Magazine editors like to distill ideas into cute little phrases, plays on words, if so; Laslo’s work is often identified as “classic with a twist”. Laslo's work is far from being a cute curt cliche. It would not surprise me to find a miniature of Michelangelo’s “The David” spayed in teal on a mirrored credenza. In some toney foyer. Laslo's restrained, modern decor rejects the popular notion that "contemporary" is synonymous with mid-century modern. His work is tempered by classic English formal functionality, and punctuated with the unexpected.
Laslo’s interiors are often profiled on the editorial pages of Architectural Digest, The New York Times, House & Garden, Vogue, Elle Dẻcor, Vanity Fair, Town & Country, Veranda, W, and Gotham Magazine.
Lasso is a social beast, he is spotted on the charity circuit, indeed, he runs with the polo crowd, and is at home on the Upper East Side, but take heart, he is seen as often on the TV sets in your dens. Please do not tell him that you have decorated your dens with five piece naughtier sets from Jennifer Convertibles. Laslo did five years on QVC. Where he hosted the chatty Larry Laslo Home Show. To this day, he is often mis-recognized by people on the street who ask him for autographs. Primarily because there is a faint resemblance to Andrew Lloyd Webber, for which he is defensively not flattered. Case in point…Laslo has been invited to the White House many times, on one such occasion Andrew Lloyd Webber was about ten people in front of him, when President Clinton shook hands with Webber, preceded to Laslo, and said, “Didn’t we just do this?” Laslo replied, “No Chief, I’m Larry Laslo. Nice tux”. So Clinton did a full catwalk turn and said, “Do you think it fits okay?”

Seldom content with what is currently available on the marketplace, Laslo is not timid of creating what does not yet exist. Laslo has become one of the foremost product designers in the world, as evidenced by his fabric collection; "Larry Laslo for The Robert Allen Group" which was launched in 2007, with more than 250 fabrics, even 200 is too fastidious for me. Laslo has also created furniture collections for John Widdicomb, Directional, and Ferguson Copeland. He designed china for Mikasa and Royal Limoges, and pottery for Haeger, to name just a few. Then there was lighting for Frederick Cooper. And last, but not leastly, original art for Rosenbaum Fine Art. And I understand he makes a wicked martini.
Laslo participated in the 2006 Kips Bay Showhouse with the New York Times noting that Laslo's room was the reporter's favorite, and that "these rooms are their creators." Laslo won the prestigious IFDA Product Designer of the Year Award, been named in House Beautiful's top 100 Designers issue the last several years, and one of the 25 Great Furniture Designers, April 2008. He is the recipient of the Design Icon Award.
Laslo started off as a painter and illustrator, and thought he really did not want to just sit behind his drawing board just painting and illustrating, so, as luck would have it, Bergdorf’s hired him to re-do the entire store.
Laslo home interiors are as editors will exclaim “Fabulous!” but you know I’m all about retail…
Laslo was doing the Bloomingdale’s campaign and [Bergdorf’s] had a lot of faith in him.
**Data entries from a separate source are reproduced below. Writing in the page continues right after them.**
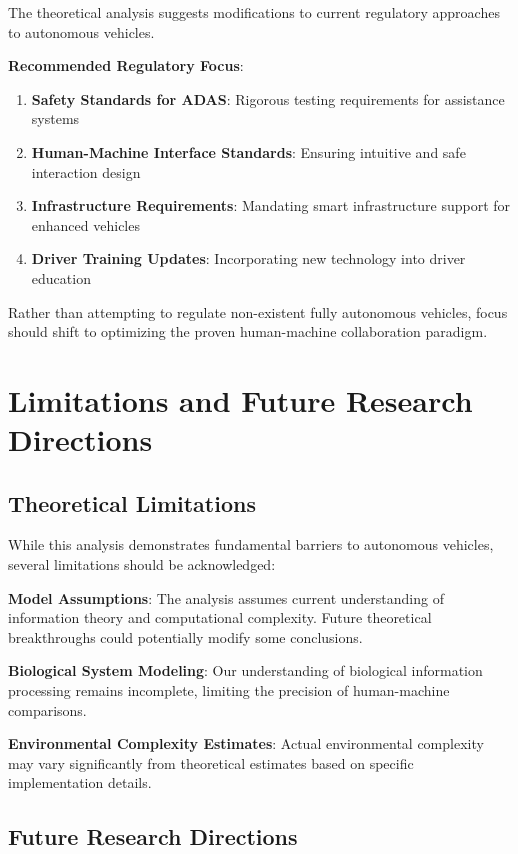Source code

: \documentclass[12pt,a4paper]{article}
\begin{document}
The theoretical analysis suggests modifications to current regulatory approaches to autonomous vehicles.

\textbf{Recommended Regulatory Focus}:
\begin{enumerate}
\item \textbf{Safety Standards for ADAS}: Rigorous testing requirements for assistance systems
\item \textbf{Human-Machine Interface Standards}: Ensuring intuitive and safe interaction design
\item \textbf{Infrastructure Requirements}: Mandating smart infrastructure support for enhanced vehicles
\item \textbf{Driver Training Updates}: Incorporating new technology into driver education
\end{enumerate}

Rather than attempting to regulate non-existent fully autonomous vehicles, focus should shift to optimizing the proven human-machine collaboration paradigm.

\section{Limitations and Future Research Directions}

\subsection{Theoretical Limitations}

While this analysis demonstrates fundamental barriers to autonomous vehicles, several limitations should be acknowledged:

\textbf{Model Assumptions}: The analysis assumes current understanding of information theory and computational complexity. Future theoretical breakthroughs could potentially modify some conclusions.

\textbf{Biological System Modeling}: Our understanding of biological information processing remains incomplete, limiting the precision of human-machine comparisons.

\textbf{Environmental Complexity Estimates}: Actual environmental complexity may vary significantly from theoretical estimates based on specific implementation details.

\subsection{Future Research Directions}
\end{document}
Bergdorf’s was at the time a really a tired old store that had seen better days. Laslo's first order of business was to open up all the windows and made it very current, and very chic. Laslo had the audacity to ask for a three-windowed office because he needed light for my orchids, and oh yes, he needed a secretary, and I wanted to re-do the office before I could move in … and he said to himself, “They won’t give me the job”, but glorioski, they did. Barneys was very stylish, and Bendel’s was still there, and very stylish, but Bergdorf’s, as far as I’m concerned is really the only store in New York that has true style. Laslo suffers from a chronic case of positive thinking. Laslo recalls that when he started at Bergdorf’s he tore apart the second floor, and he stood there in the rubble, and said “What the hell? Do I know what I’m doing?” Bergdorf’s (now years later) has retained almost everything Laslo set up for them. Bergdorf’s kept their own identity. It was very important that it retained its elegance and its hipness at the same time. Being elegant and being hip aren’t always two things that necessarily jive.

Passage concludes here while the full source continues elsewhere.